**Data for this exercise**
——

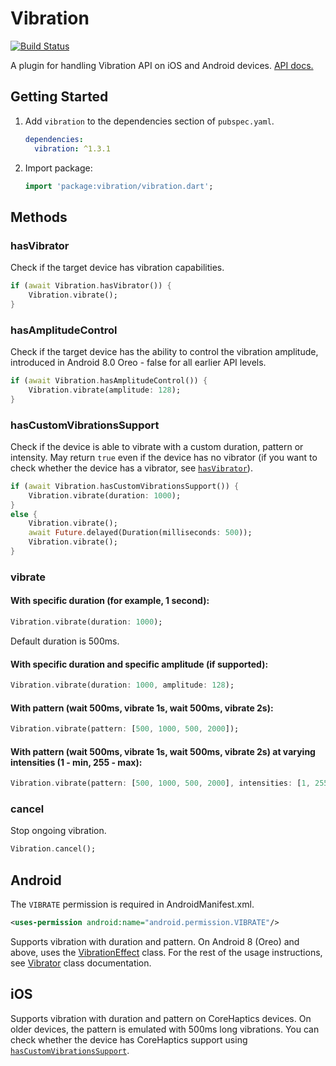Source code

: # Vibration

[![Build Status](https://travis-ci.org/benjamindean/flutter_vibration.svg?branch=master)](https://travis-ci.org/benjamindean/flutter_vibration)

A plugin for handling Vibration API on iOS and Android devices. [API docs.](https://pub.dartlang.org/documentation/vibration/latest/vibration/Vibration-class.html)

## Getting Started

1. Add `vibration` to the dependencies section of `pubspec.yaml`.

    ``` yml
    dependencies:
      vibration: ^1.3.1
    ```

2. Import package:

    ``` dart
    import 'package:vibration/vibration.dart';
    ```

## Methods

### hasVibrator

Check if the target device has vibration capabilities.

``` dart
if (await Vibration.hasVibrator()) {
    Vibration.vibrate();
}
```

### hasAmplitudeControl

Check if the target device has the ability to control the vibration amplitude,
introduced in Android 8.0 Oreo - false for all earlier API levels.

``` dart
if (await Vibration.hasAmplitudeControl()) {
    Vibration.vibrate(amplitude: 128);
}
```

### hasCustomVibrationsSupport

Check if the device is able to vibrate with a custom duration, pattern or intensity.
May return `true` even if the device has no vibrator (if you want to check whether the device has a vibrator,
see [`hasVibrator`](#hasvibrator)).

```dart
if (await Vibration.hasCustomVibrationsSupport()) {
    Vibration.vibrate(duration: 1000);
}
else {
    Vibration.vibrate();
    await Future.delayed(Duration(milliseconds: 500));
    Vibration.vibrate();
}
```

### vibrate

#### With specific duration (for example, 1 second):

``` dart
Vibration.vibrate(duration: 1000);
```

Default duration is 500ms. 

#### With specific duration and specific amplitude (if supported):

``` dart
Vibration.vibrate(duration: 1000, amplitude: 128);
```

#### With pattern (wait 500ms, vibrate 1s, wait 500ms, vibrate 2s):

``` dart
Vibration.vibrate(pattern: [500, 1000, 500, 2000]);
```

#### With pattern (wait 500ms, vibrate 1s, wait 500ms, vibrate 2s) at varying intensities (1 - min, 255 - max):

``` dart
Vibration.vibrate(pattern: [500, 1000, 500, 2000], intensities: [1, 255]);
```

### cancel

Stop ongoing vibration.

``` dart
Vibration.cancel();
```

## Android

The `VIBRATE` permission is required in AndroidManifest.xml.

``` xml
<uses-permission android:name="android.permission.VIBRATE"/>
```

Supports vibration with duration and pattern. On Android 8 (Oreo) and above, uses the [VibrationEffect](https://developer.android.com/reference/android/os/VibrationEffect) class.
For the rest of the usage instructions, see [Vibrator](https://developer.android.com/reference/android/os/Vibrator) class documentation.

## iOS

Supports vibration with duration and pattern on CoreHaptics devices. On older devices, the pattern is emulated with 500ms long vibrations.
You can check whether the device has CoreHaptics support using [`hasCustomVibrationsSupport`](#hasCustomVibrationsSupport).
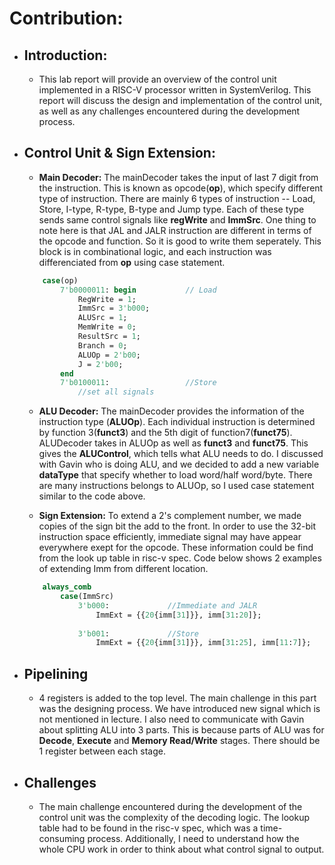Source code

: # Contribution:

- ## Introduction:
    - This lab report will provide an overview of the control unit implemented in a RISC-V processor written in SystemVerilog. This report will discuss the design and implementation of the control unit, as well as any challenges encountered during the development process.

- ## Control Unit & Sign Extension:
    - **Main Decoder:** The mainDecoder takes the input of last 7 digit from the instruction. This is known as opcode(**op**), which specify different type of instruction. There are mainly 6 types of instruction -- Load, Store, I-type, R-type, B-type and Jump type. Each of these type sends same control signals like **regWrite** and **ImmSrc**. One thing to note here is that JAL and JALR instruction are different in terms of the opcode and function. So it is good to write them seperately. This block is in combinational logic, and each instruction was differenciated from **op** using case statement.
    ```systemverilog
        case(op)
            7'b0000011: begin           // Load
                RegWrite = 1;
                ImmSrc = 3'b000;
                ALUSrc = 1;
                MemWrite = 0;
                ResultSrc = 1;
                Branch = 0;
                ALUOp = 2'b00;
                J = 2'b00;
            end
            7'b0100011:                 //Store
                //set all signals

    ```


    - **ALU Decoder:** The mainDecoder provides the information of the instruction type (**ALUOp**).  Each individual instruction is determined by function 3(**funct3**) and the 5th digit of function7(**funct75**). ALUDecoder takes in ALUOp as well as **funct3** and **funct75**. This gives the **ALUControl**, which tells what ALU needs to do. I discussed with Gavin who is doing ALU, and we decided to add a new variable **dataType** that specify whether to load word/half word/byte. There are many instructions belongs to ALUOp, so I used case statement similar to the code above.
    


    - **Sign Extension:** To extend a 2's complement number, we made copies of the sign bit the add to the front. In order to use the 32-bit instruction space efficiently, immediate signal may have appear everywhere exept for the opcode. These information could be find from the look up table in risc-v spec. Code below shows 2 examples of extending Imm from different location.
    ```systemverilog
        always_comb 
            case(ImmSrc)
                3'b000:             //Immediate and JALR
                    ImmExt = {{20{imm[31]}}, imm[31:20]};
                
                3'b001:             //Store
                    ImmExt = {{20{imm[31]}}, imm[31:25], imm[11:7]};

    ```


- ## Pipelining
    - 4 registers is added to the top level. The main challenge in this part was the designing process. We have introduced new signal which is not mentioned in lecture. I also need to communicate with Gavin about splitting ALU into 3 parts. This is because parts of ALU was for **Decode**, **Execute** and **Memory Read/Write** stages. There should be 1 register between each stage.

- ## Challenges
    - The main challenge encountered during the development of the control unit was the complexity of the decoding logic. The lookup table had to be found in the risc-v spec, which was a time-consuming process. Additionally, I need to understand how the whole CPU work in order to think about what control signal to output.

——

**Brief**
Give back, unaltered, each line of the listing from the first to the line that contains "## Getting Started", leaving every picture out.

**Solution to the problem**
Source code

: # Vibration

[![Build Status](https://travis-ci.org/benjamindean/flutter_vibration.svg?branch=master)](https://travis-ci.org/benjamindean/flutter_vibration)

A plugin for handling Vibration API on iOS and Android devices. [API docs.](https://pub.dartlang.org/documentation/vibration/latest/vibration/Vibration-class.html)

## Getting Started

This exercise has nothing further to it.